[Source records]
* * * *
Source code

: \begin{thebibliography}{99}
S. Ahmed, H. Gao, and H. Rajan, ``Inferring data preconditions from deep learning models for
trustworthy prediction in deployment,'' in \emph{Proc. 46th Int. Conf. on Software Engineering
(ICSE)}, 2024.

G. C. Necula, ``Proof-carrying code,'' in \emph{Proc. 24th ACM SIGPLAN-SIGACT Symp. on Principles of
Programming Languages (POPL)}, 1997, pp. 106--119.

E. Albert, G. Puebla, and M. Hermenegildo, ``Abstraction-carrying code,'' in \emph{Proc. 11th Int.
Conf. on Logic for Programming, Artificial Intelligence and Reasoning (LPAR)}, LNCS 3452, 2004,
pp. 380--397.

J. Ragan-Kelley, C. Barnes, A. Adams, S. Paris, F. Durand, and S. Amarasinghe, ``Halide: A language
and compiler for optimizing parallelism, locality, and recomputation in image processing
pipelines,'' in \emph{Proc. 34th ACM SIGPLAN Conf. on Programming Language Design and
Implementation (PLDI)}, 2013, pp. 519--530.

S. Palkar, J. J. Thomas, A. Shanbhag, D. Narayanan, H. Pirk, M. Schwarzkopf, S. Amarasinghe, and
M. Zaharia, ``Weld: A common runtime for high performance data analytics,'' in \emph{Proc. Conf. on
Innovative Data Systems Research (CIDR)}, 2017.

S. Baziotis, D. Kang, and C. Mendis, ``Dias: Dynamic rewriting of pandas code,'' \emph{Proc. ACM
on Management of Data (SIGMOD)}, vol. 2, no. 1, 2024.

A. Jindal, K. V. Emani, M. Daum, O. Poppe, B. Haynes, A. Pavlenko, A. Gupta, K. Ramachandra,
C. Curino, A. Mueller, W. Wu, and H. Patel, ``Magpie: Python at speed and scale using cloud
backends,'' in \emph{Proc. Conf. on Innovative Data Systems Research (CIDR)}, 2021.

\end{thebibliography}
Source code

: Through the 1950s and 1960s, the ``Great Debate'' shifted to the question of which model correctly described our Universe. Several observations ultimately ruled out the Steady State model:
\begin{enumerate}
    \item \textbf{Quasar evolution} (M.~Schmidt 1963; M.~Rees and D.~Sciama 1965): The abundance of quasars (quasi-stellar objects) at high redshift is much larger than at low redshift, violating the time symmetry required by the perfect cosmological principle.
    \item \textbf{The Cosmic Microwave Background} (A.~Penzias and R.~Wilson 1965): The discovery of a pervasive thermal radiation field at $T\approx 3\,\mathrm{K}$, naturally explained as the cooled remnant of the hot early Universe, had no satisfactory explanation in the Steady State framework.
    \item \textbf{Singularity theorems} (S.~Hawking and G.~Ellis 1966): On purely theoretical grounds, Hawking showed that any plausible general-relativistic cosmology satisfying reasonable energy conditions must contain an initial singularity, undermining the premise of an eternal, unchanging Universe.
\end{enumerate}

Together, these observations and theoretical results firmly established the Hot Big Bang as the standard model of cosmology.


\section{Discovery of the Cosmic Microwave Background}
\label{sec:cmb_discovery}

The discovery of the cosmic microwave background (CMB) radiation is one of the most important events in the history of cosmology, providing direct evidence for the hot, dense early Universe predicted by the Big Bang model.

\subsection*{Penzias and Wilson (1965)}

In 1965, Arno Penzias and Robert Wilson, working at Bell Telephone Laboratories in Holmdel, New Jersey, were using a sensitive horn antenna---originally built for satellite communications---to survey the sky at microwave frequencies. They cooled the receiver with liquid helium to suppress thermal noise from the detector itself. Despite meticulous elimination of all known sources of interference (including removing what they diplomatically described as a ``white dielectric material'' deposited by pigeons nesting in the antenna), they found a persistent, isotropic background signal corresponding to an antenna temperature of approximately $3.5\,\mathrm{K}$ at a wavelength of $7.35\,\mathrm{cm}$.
* * * *
**Exercise:** Your answer should be all lines from the data that contain "CIDR".

**Response to this task:**
Innovative Data Systems Research (CIDR)}, 2017.
backends,'' in \emph{Proc. Conf. on Innovative Data Systems Research (CIDR)}, 2021.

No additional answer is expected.